Could you please reproduce every record below exactly, leaving out the pictures?
───── Supplied information ─────
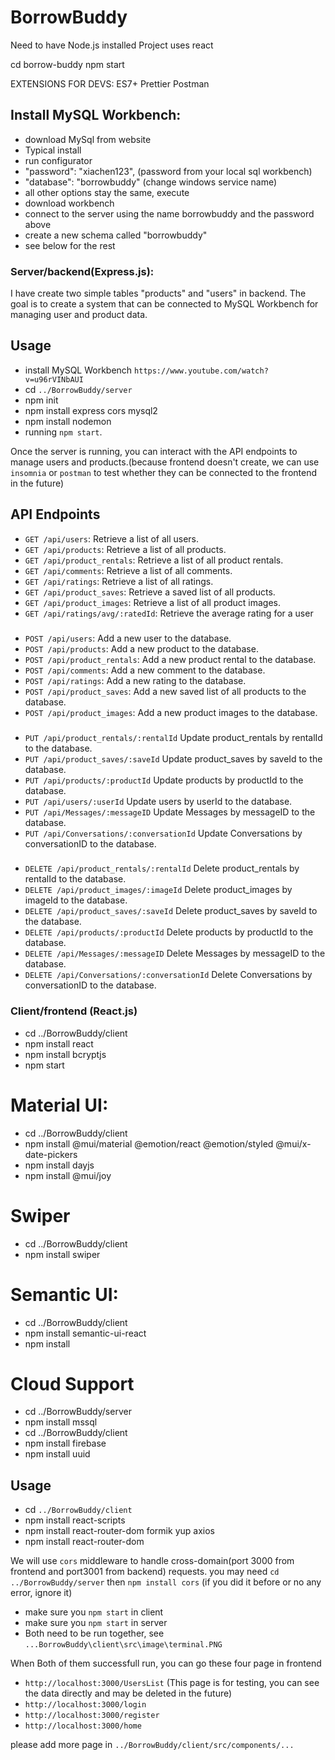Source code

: # BorrowBuddy

Need to have Node.js installed
Project uses react

cd borrow-buddy
npm start

EXTENSIONS FOR DEVS:
ES7+
Prettier
Postman

## Install MySQL Workbench:

- download MySql from website
- Typical install
- run configurator
- "password": "xiachen123", (password from your local sql workbench)
- "database": "borrowbuddy" (change windows service name)
- all other options stay the same, execute
- download workbench
- connect to the server using the name borrowbuddy and the password above
- create a new schema called "borrowbuddy"
- see below for the rest

### Server/backend(Express.js):

I have create two simple tables "products" and "users" in backend. The goal is to create a system that can be connected to MySQL Workbench for managing user and product data.

## Usage

- install MySQL Workbench `https://www.youtube.com/watch?v=u96rVINbAUI`
- cd `../BorrowBuddy/server`
- npm init
- npm install express cors mysql2
- npm install nodemon
- running `npm start`.

Once the server is running, you can interact with the API endpoints to manage users and products.(because frontend doesn't create, we can use `insomnia` or `postman` to test whether they can be connected to the frontend in the future)

## API Endpoints

- `GET /api/users`: Retrieve a list of all users.
- `GET /api/products`: Retrieve a list of all products.
- `GET /api/product_rentals`: Retrieve a list of all product rentals.
- `GET /api/comments`: Retrieve a list of all comments.
- `GET /api/ratings`: Retrieve a list of all ratings.
- `GET /api/product_saves`: Retrieve a saved list of all products.
- `GET /api/product_images`: Retrieve a list of all product images.
- `GET /api/ratings/avg/:ratedId`: Retrieve the average rating for a user

###

- `POST /api/users`: Add a new user to the database.
- `POST /api/products`: Add a new product to the database.
- `POST /api/product_rentals`: Add a new product rental to the database.
- `POST /api/comments`: Add a new comment to the database.
- `POST /api/ratings`: Add a new rating to the database.
- `POST /api/product_saves`: Add a new saved list of all products to the database.
- `POST /api/product_images`: Add a new product images to the database.

###

- `PUT /api/product_rentals/:rentalId` Update product_rentals by rentalId to the database.
- `PUT /api/product_saves/:saveId` Update product_saves by saveId to the database.
- `PUT /api/products/:productId` Update products by productId to the database.
- `PUT /api/users/:userId` Update users by userId to the database.
- `PUT /api/Messages/:messageID` Update Messages by messageID to the database.
- `PUT /api/Conversations/:conversationId` Update Conversations by conversationID to the database.

###

- `DELETE /api/product_rentals/:rentalId` Delete product_rentals by rentalId to the database.
- `DELETE /api/product_images/:imageId` Delete product_images by imageId to the database.
- `DELETE /api/product_saves/:saveId` Delete product_saves by saveId to the database.
- `DELETE /api/products/:productId` Delete products by productId to the database.
- `DELETE /api/Messages/:messageID` Delete Messages by messageID to the database.
- `DELETE /api/Conversations/:conversationId` Delete Conversations by conversationID to the database.

### Client/frontend (React.js)

- cd ../BorrowBuddy/client
- npm install react
- npm install bcryptjs
- npm start

# Material UI:

- cd ../BorrowBuddy/client
- npm install @mui/material @emotion/react @emotion/styled @mui/x-date-pickers
- npm install dayjs
- npm install @mui/joy

# Swiper

- cd ../BorrowBuddy/client
- npm install swiper

# Semantic UI:

- cd ../BorrowBuddy/client
- npm install semantic-ui-react
- npm install

# Cloud Support

- cd ../BorrowBuddy/server
- npm install mssql
- cd ../BorrowBuddy/client
- npm install firebase
- npm install uuid

## Usage

- cd `../BorrowBuddy/client`
- npm install react-scripts
- npm install react-router-dom formik yup axios
- npm install react-router-dom

We will use `cors` middleware to handle cross-domain(port 3000 from frontend and port3001 from backend) requests. you may need `cd ../BorrowBuddy/server` then `npm install cors` (if you did it before or no any error, ignore it)

- make sure you `npm start` in client
- make sure you `npm start` in server
- Both need to be run together, see `...BorrowBuddy\client\src\image\terminal.PNG`

When Both of them successfull run,
you can go these four page in frontend

- `http://localhost:3000/UsersList` (This page is for testing, you can see the data directly and may be deleted in the future)
- `http://localhost:3000/login`
- `http://localhost:3000/register`
- `http://localhost:3000/home`

please add more page in `../BorrowBuddy/client/src/components/...`
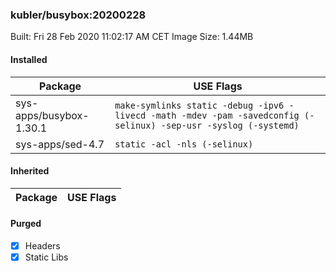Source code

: ### kubler/busybox:20200228

Built: Fri 28 Feb 2020 11:02:17 AM CET
Image Size: 1.44MB

#### Installed
Package | USE Flags
--------|----------
sys-apps/busybox-1.30.1 | `make-symlinks static -debug -ipv6 -livecd -math -mdev -pam -savedconfig (-selinux) -sep-usr -syslog (-systemd)`
sys-apps/sed-4.7 | `static -acl -nls (-selinux)`
#### Inherited
Package | USE Flags
--------|----------
#### Purged
- [x] Headers
- [x] Static Libs
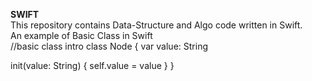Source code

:<b>SWIFT</b>  
This repository contains Data-Structure and Algo code written in Swift.  
An example of Basic Class in Swift  
//basic class intro
class Node {
  var value: String
  
  init(value: String) {
    self.value = value
  }
}


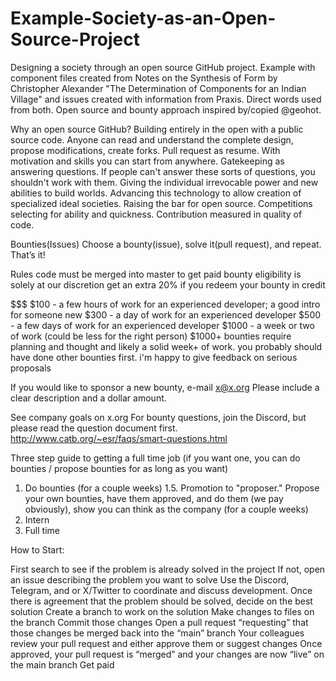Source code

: # Example-Society-as-an-Open-Source-Project
Designing a society through an open source GitHub project. Example with component files created from Notes on the Synthesis of Form by Christopher Alexander "The Determination of Components for an Indian Village" and issues created with information from Praxis. Direct words used from both. Open source and bounty approach inspired by/copied @geohot.

Why an open source GitHub?
Building entirely in the open with a public source code. Anyone can read and understand the complete design, propose modifications, create forks. Pull request as resume. With motivation and skills you can start from anywhere. Gatekeeping as answering questions. If people can't answer these sorts of questions, you shouldn't work with them. Giving the individual irrevocable power and new abilities to build worlds. Advancing this technology to allow creation of specialized ideal societies. Raising the bar for open source. Competitions selecting for ability and quickness. Contribution measured in quality of code. 

Bounties(Issues)
Choose a bounty(issue), solve it(pull request), and repeat. That’s it! 

Rules
    code must be merged into master to get paid
    bounty eligibility is solely at our discretion
    get an extra 20% if you redeem your bounty in credit
    
$$$
   $100 - a few hours of work for an experienced developer; a good intro for someone new
    $300 - a day of work for an experienced developer
    $500 - a few days of work for an experienced developer
    $1000 - a week or two of work (could be less for the right person)
    $1000+ bounties require planning and thought and likely a solid week+ of work. you probably should have done other bounties first. i'm happy to give feedback on serious proposals
    
If you would like to sponsor a new bounty, e-mail x@x.org Please include a clear description and a dollar amount.

See company goals on x.org
For bounty questions, join the Discord, but please read the question document first. http://www.catb.org/~esr/faqs/smart-questions.html

Three step guide to getting a full time job (if you want one, you can do bounties / propose bounties for as long as you want)
1. Do bounties (for a couple weeks)
1.5. Promotion to "proposer." Propose your own bounties, have them approved, and do them (we pay obviously), show you can think as the company (for a couple weeks)
2. Intern
3. Full time
   

How to Start:

First search to see if the problem is already solved in the project
If not, open an issue describing the problem you want to solve
Use the Discord, Telegram, and or X/Twitter to coordinate and discuss development.
Once there is agreement that the problem should be solved, decide on the best solution
Create a branch to work on the solution
Make changes to files on the branch
Commit those changes
Open a pull request “requesting” that those changes be merged back into the “main” branch
Your colleagues review your pull request and either approve them or suggest changes
Once approved, your pull request is “merged” and your changes are now “live” on the main branch
Get paid



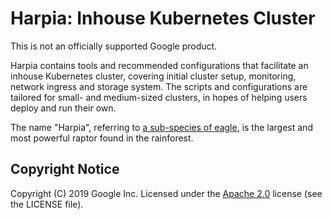 # Harpia: Inhouse Kubernetes Cluster

This is not an officially supported Google product.

Harpia contains tools and recommended configurations that facilitate an inhouse
Kubernetes cluster, covering initial cluster setup, monitoring, network ingress
and storage system. The scripts and configurations are tailored for small- and
medium-sized clusters, in hopes of helping users deploy and run their own.

The name "Harpia", referring to
[a sub-species of eagle](https://en.wikipedia.org/wiki/Harpy_eagle), is the
largest and most powerful raptor found in the rainforest.

## Copyright Notice

Copyright (C) 2019 Google Inc.
Licensed under the [Apache 2.0](http://www.apache.org/licenses/LICENSE-2.0)
license (see the LICENSE file).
─────
_Problem solution_
Source code

: # BorrowBuddy

Need to have Node.js installed
Project uses react

cd borrow-buddy
npm start

EXTENSIONS FOR DEVS:
ES7+
Prettier
Postman

## Install MySQL Workbench:

- download MySql from website
- Typical install
- run configurator
- "password": "xiachen123", (password from your local sql workbench)
- "database": "borrowbuddy" (change windows service name)
- all other options stay the same, execute
- download workbench
- connect to the server using the name borrowbuddy and the password above
- create a new schema called "borrowbuddy"
- see below for the rest

### Server/backend(Express.js):

I have create two simple tables "products" and "users" in backend. The goal is to create a system that can be connected to MySQL Workbench for managing user and product data.

## Usage

- install MySQL Workbench `https://www.youtube.com/watch?v=u96rVINbAUI`
- cd `../BorrowBuddy/server`
- npm init
- npm install express cors mysql2
- npm install nodemon
- running `npm start`.

Once the server is running, you can interact with the API endpoints to manage users and products.(because frontend doesn't create, we can use `insomnia` or `postman` to test whether they can be connected to the frontend in the future)

## API Endpoints

- `GET /api/users`: Retrieve a list of all users.
- `GET /api/products`: Retrieve a list of all products.
- `GET /api/product_rentals`: Retrieve a list of all product rentals.
- `GET /api/comments`: Retrieve a list of all comments.
- `GET /api/ratings`: Retrieve a list of all ratings.
- `GET /api/product_saves`: Retrieve a saved list of all products.
- `GET /api/product_images`: Retrieve a list of all product images.
- `GET /api/ratings/avg/:ratedId`: Retrieve the average rating for a user

###

- `POST /api/users`: Add a new user to the database.
- `POST /api/products`: Add a new product to the database.
- `POST /api/product_rentals`: Add a new product rental to the database.
- `POST /api/comments`: Add a new comment to the database.
- `POST /api/ratings`: Add a new rating to the database.
- `POST /api/product_saves`: Add a new saved list of all products to the database.
- `POST /api/product_images`: Add a new product images to the database.

###

- `PUT /api/product_rentals/:rentalId` Update product_rentals by rentalId to the database.
- `PUT /api/product_saves/:saveId` Update product_saves by saveId to the database.
- `PUT /api/products/:productId` Update products by productId to the database.
- `PUT /api/users/:userId` Update users by userId to the database.
- `PUT /api/Messages/:messageID` Update Messages by messageID to the database.
- `PUT /api/Conversations/:conversationId` Update Conversations by conversationID to the database.

###

- `DELETE /api/product_rentals/:rentalId` Delete product_rentals by rentalId to the database.
- `DELETE /api/product_images/:imageId` Delete product_images by imageId to the database.
- `DELETE /api/product_saves/:saveId` Delete product_saves by saveId to the database.
- `DELETE /api/products/:productId` Delete products by productId to the database.
- `DELETE /api/Messages/:messageID` Delete Messages by messageID to the database.
- `DELETE /api/Conversations/:conversationId` Delete Conversations by conversationID to the database.

### Client/frontend (React.js)

- cd ../BorrowBuddy/client
- npm install react
- npm install bcryptjs
- npm start

# Material UI:

- cd ../BorrowBuddy/client
- npm install @mui/material @emotion/react @emotion/styled @mui/x-date-pickers
- npm install dayjs
- npm install @mui/joy

# Swiper

- cd ../BorrowBuddy/client
- npm install swiper

# Semantic UI:

- cd ../BorrowBuddy/client
- npm install semantic-ui-react
- npm install

# Cloud Support

- cd ../BorrowBuddy/server
- npm install mssql
- cd ../BorrowBuddy/client
- npm install firebase
- npm install uuid

## Usage

- cd `../BorrowBuddy/client`
- npm install react-scripts
- npm install react-router-dom formik yup axios
- npm install react-router-dom

We will use `cors` middleware to handle cross-domain(port 3000 from frontend and port3001 from backend) requests. you may need `cd ../BorrowBuddy/server` then `npm install cors` (if you did it before or no any error, ignore it)

- make sure you `npm start` in client
- make sure you `npm start` in server
- Both need to be run together, see `...BorrowBuddy\client\src\image\terminal.PNG`

When Both of them successfull run,
you can go these four page in frontend

- `http://localhost:3000/UsersList` (This page is for testing, you can see the data directly and may be deleted in the future)
- `http://localhost:3000/login`
- `http://localhost:3000/register`
- `http://localhost:3000/home`

please add more page in `../BorrowBuddy/client/src/components/...`
Source code

: ### kubler/busybox:20200228

Built: Fri 28 Feb 2020 11:02:17 AM CET
Image Size: 1.44MB

#### Installed
Package | USE Flags
--------|----------
sys-apps/busybox-1.30.1 | `make-symlinks static -debug -ipv6 -livecd -math -mdev -pam -savedconfig (-selinux) -sep-usr -syslog (-systemd)`
sys-apps/sed-4.7 | `static -acl -nls (-selinux)`
#### Inherited
Package | USE Flags
--------|----------
#### Purged
- [x] Headers
- [x] Static Libs
Source code

:<b>SWIFT</b>  
This repository contains Data-Structure and Algo code written in Swift.  
An example of Basic Class in Swift  
//basic class intro
class Node {
  var value: String
  
  init(value: String) {
    self.value = value
  }
}


Source code

: # Example-Society-as-an-Open-Source-Project
Designing a society through an open source GitHub project. Example with component files created from Notes on the Synthesis of Form by Christopher Alexander "The Determination of Components for an Indian Village" and issues created with information from Praxis. Direct words used from both. Open source and bounty approach inspired by/copied @geohot.

Why an open source GitHub?
Building entirely in the open with a public source code. Anyone can read and understand the complete design, propose modifications, create forks. Pull request as resume. With motivation and skills you can start from anywhere. Gatekeeping as answering questions. If people can't answer these sorts of questions, you shouldn't work with them. Giving the individual irrevocable power and new abilities to build worlds. Advancing this technology to allow creation of specialized ideal societies. Raising the bar for open source. Competitions selecting for ability and quickness. Contribution measured in quality of code. 

Bounties(Issues)
Choose a bounty(issue), solve it(pull request), and repeat. That’s it! 

Rules
    code must be merged into master to get paid
    bounty eligibility is solely at our discretion
    get an extra 20% if you redeem your bounty in credit
    
$$$
   $100 - a few hours of work for an experienced developer; a good intro for someone new
    $300 - a day of work for an experienced developer
    $500 - a few days of work for an experienced developer
    $1000 - a week or two of work (could be less for the right person)
    $1000+ bounties require planning and thought and likely a solid week+ of work. you probably should have done other bounties first. i'm happy to give feedback on serious proposals
    
If you would like to sponsor a new bounty, e-mail x@x.org Please include a clear description and a dollar amount.

See company goals on x.org
For bounty questions, join the Discord, but please read the question document first. http://www.catb.org/~esr/faqs/smart-questions.html

Three step guide to getting a full time job (if you want one, you can do bounties / propose bounties for as long as you want)
1. Do bounties (for a couple weeks)
1.5. Promotion to "proposer." Propose your own bounties, have them approved, and do them (we pay obviously), show you can think as the company (for a couple weeks)
2. Intern
3. Full time
   

How to Start:

First search to see if the problem is already solved in the project
If not, open an issue describing the problem you want to solve
Use the Discord, Telegram, and or X/Twitter to coordinate and discuss development.
Once there is agreement that the problem should be solved, decide on the best solution
Create a branch to work on the solution
Make changes to files on the branch
Commit those changes
Open a pull request “requesting” that those changes be merged back into the “main” branch
Your colleagues review your pull request and either approve them or suggest changes
Once approved, your pull request is “merged” and your changes are now “live” on the main branch
Get paid



 # Harpia: Inhouse Kubernetes Cluster

This is not an officially supported Google product.

Harpia contains tools and recommended configurations that facilitate an inhouse
Kubernetes cluster, covering initial cluster setup, monitoring, network ingress
and storage system. The scripts and configurations are tailored for small- and
medium-sized clusters, in hopes of helping users deploy and run their own.

The name "Harpia", referring to
[a sub-species of eagle](https://en.wikipedia.org/wiki/Harpy_eagle), is the
largest and most powerful raptor found in the rainforest.

## Copyright Notice

Copyright (C) 2019 Google Inc.
Licensed under the [Apache 2.0](http://www.apache.org/licenses/LICENSE-2.0)
license (see the LICENSE file).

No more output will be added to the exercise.